Programas de prevenção trazem benefícios aos planos de saúde

Empresas que desenvolvem essas ações perceberam redução no número de internações e outros atendimentos

Fabiana Cimieri, de O Estado de S. Paulo,

11 de novembro de 2008 | 18h11

Um levantamento divulgado nesta terça-feira, 11, pela Agência Nacional de Saúde Suplementar (ANS) mostra que a criação de programas de prevenção de doenças traz benefícios diretos às empresas de plano de saúde que os oferecem.

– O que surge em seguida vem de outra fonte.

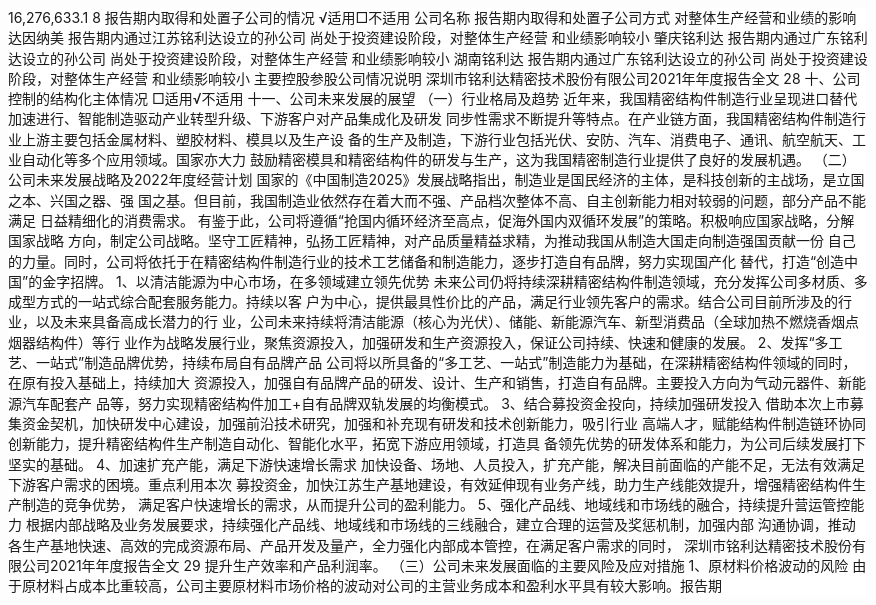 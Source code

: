 16,276,633.1
8
报告期内取得和处置子公司的情况
√适用□不适用
公司名称
报告期内取得和处置子公司方式
对整体生产经营和业绩的影响
达因纳美
报告期内通过江苏铭利达设立的孙公司
尚处于投资建设阶段，对整体生产经营
和业绩影响较小
肇庆铭利达
报告期内通过广东铭利达设立的孙公司
尚处于投资建设阶段，对整体生产经营
和业绩影响较小
湖南铭利达
报告期内通过广东铭利达设立的孙公司
尚处于投资建设阶段，对整体生产经营
和业绩影响较小
主要控股参股公司情况说明
深圳市铭利达精密技术股份有限公司2021年年度报告全文
28
十、公司控制的结构化主体情况
□适用√不适用
十一、公司未来发展的展望
（一）行业格局及趋势
近年来，我国精密结构件制造行业呈现进口替代加速进行、智能制造驱动产业转型升级、下游客户对产品集成化及研发
同步性需求不断提升等特点。在产业链方面，我国精密结构件制造行业上游主要包括金属材料、塑胶材料、模具以及生产设
备的生产及制造，下游行业包括光伏、安防、汽车、消费电子、通讯、航空航天、工业自动化等多个应用领域。国家亦大力
鼓励精密模具和精密结构件的研发与生产，这为我国精密制造行业提供了良好的发展机遇。
（二）公司未来发展战略及2022年度经营计划
国家的《中国制造2025》发展战略指出，制造业是国民经济的主体，是科技创新的主战场，是立国之本、兴国之器、强
国之基。但目前，我国制造业依然存在着大而不强、产品档次整体不高、自主创新能力相对较弱的问题，部分产品不能满足
日益精细化的消费需求。
有鉴于此，公司将遵循“抢国内循环经济至高点，促海外国内双循环发展”的策略。积极响应国家战略，分解国家战略
方向，制定公司战略。坚守工匠精神，弘扬工匠精神，对产品质量精益求精，为推动我国从制造大国走向制造强国贡献一份
自己的力量。同时，公司将依托于在精密结构件制造行业的技术工艺储备和制造能力，逐步打造自有品牌，努力实现国产化
替代，打造“创造中国”的金字招牌。
1、以清洁能源为中心市场，在多领域建立领先优势
未来公司仍将持续深耕精密结构件制造领域，充分发挥公司多材质、多成型方式的一站式综合配套服务能力。持续以客
户为中心，提供最具性价比的产品，满足行业领先客户的需求。结合公司目前所涉及的行业，以及未来具备高成长潜力的行
业，公司未来持续将清洁能源（核心为光伏）、储能、新能源汽车、新型消费品（全球加热不燃烧香烟点烟器结构件）等行
业作为战略发展行业，聚焦资源投入，加强研发和生产资源投入，保证公司持续、快速和健康的发展。
2、发挥“多工艺、一站式”制造品牌优势，持续布局自有品牌产品
公司将以所具备的“多工艺、一站式”制造能力为基础，在深耕精密结构件领域的同时，在原有投入基础上，持续加大
资源投入，加强自有品牌产品的研发、设计、生产和销售，打造自有品牌。主要投入方向为气动元器件、新能源汽车配套产
品等，努力实现精密结构件加工+自有品牌双轨发展的均衡模式。
3、结合募投资金投向，持续加强研发投入
借助本次上市募集资金契机，加快研发中心建设，加强前沿技术研究，加强和补充现有研发和技术创新能力，吸引行业
高端人才，赋能结构件制造链环协同创新能力，提升精密结构件生产制造自动化、智能化水平，拓宽下游应用领域，打造具
备领先优势的研发体系和能力，为公司后续发展打下坚实的基础。
4、加速扩充产能，满足下游快速增长需求
加快设备、场地、人员投入，扩充产能，解决目前面临的产能不足，无法有效满足下游客户需求的困境。重点利用本次
募投资金，加快江苏生产基地建设，有效延伸现有业务产线，助力生产线能效提升，增强精密结构件生产制造的竞争优势，
满足客户快速增长的需求，从而提升公司的盈利能力。
5、强化产品线、地域线和市场线的融合，持续提升营运管控能力
根据内部战略及业务发展要求，持续强化产品线、地域线和市场线的三线融合，建立合理的运营及奖惩机制，加强内部
沟通协调，推动各生产基地快速、高效的完成资源布局、产品开发及量产，全力强化内部成本管控，在满足客户需求的同时，
深圳市铭利达精密技术股份有限公司2021年年度报告全文
29
提升生产效率和产品利润率。
（三）公司未来发展面临的主要风险及应对措施
1、原材料价格波动的风险
由于原材料占成本比重较高，公司主要原材料市场价格的波动对公司的主营业务成本和盈利水平具有较大影响。报告期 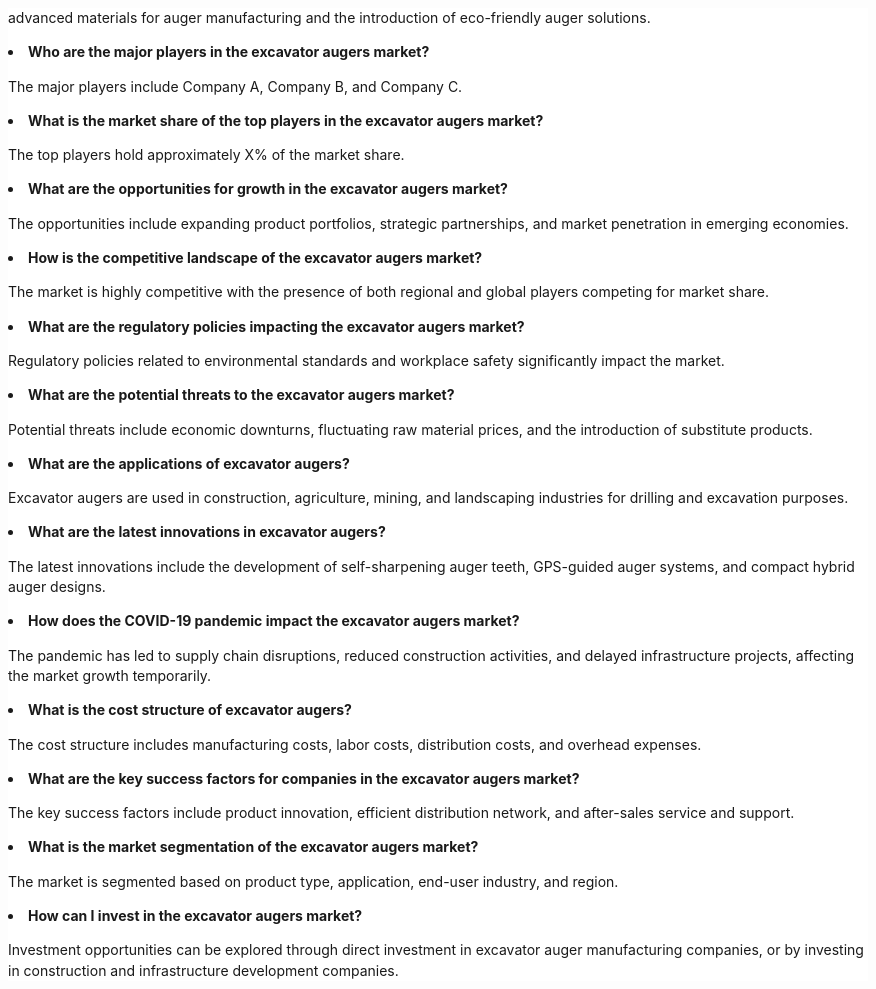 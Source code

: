 advanced materials for auger manufacturing and the introduction of eco-friendly auger solutions.</p> </li> <li> <strong>Who are the major players in the excavator augers market?</strong> <p>The major players include Company A, Company B, and Company C.</p> </li> <li> <strong>What is the market share of the top players in the excavator augers market?</strong> <p>The top players hold approximately X% of the market share.</p> </li> <li> <strong>What are the opportunities for growth in the excavator augers market?</strong> <p>The opportunities include expanding product portfolios, strategic partnerships, and market penetration in emerging economies.</p> </li> <li> <strong>How is the competitive landscape of the excavator augers market?</strong> <p>The market is highly competitive with the presence of both regional and global players competing for market share.</p> </li> <li> <strong>What are the regulatory policies impacting the excavator augers market?</strong> <p>Regulatory policies related to environmental standards and workplace safety significantly impact the market.</p> </li> <li> <strong>What are the potential threats to the excavator augers market?</strong> <p>Potential threats include economic downturns, fluctuating raw material prices, and the introduction of substitute products.</p> </li> <li> <strong>What are the applications of excavator augers?</strong> <p>Excavator augers are used in construction, agriculture, mining, and landscaping industries for drilling and excavation purposes.</p> </li> <li> <strong>What are the latest innovations in excavator augers?</strong> <p>The latest innovations include the development of self-sharpening auger teeth, GPS-guided auger systems, and compact hybrid auger designs.</p> </li> <li> <strong>How does the COVID-19 pandemic impact the excavator augers market?</strong> <p>The pandemic has led to supply chain disruptions, reduced construction activities, and delayed infrastructure projects, affecting the market growth temporarily.</p> </li> <li> <strong>What is the cost structure of excavator augers?</strong> <p>The cost structure includes manufacturing costs, labor costs, distribution costs, and overhead expenses.</p> </li> <li> <strong>What are the key success factors for companies in the excavator augers market?</strong> <p>The key success factors include product innovation, efficient distribution network, and after-sales service and support.</p> </li> <li> <strong>What is the market segmentation of the excavator augers market?</strong> <p>The market is segmented based on product type, application, end-user industry, and region.</p> </li> <li> <strong>How can I invest in the excavator augers market?</strong> <p>Investment opportunities can be explored through direct investment in excavator auger manufacturing companies, or by investing in construction and infrastructure development companies.</p> </li></ol></body></html></strong></p>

A análise do questionário, respondido por 1.351 operadoras, mostra que aquelas que desenvolveram ações nesse sentido já perceberam uma redução no número de internações, custos assistenciais e atendimentos de urgência e emergência.     Veja também:  Maioria de planos de saúde não cobre programa de prevenção   "O que percebemos é que a organização desses programas ainda é deficiente - seja por oferecer pouca cobertura ou pela baixa qualidade -, mas já existem resultados comprovados", disse a gerente-geral assistencial de produtos da ANS, Martha Regina de Oliveira.   Entre os 47% das empresas que oferecem programas de prevenção, 45,2% perceberam uma redução no número de internações, 38,7% tiveram menos custos assistenciais e 36,4% verificaram uma queda no número de atendimentos de urgência e emergência. Cerca de 38% ainda não avaliaram os resultados.   Segundo ela, até o final do ano, será publicada uma instrução normativa com os requisitos necessários para a implementação de programas que efetivamente funcionem. "Não basta fazer palestras e distribuir panfletos", alertou ela. A norma irá descrever quais são as atividades mínimas exigidas em programa, número de consultas e exames necessários, percentual de cobertura mínimo, busca ativa (ir buscar o beneficiário que necessita daquele serviço) e acompanhamento através de indicadores de saúde. Em troca, as operadoras poderão incluir as despesas para implementá-los como investimento, e não mais como gastos.   As áreas de atenção dos programas de prevenção ainda são dirigidos principalmente a adultos e idosos. "Existe uma tradição das empresas que fazem gerenciamento de pacientes crônicos, que são os que dão mais despesa, então existem boas ações para o tratamento dessas doenças, como hipertensão e diabetes", disse Martha. Em compensação, quase não existem programas direcionados para adolescentes e crianças.   Em 2004, a ANS lançou um manual técnico de Promoção da Saúde e Prevenção de Riscos e Doenças na Saúde Suplementar. O objetivo era induzir que as operadoras implementassem esse tipo de ação. Atualmente, as empresas que oferecem programas concentram 80% dos beneficiários.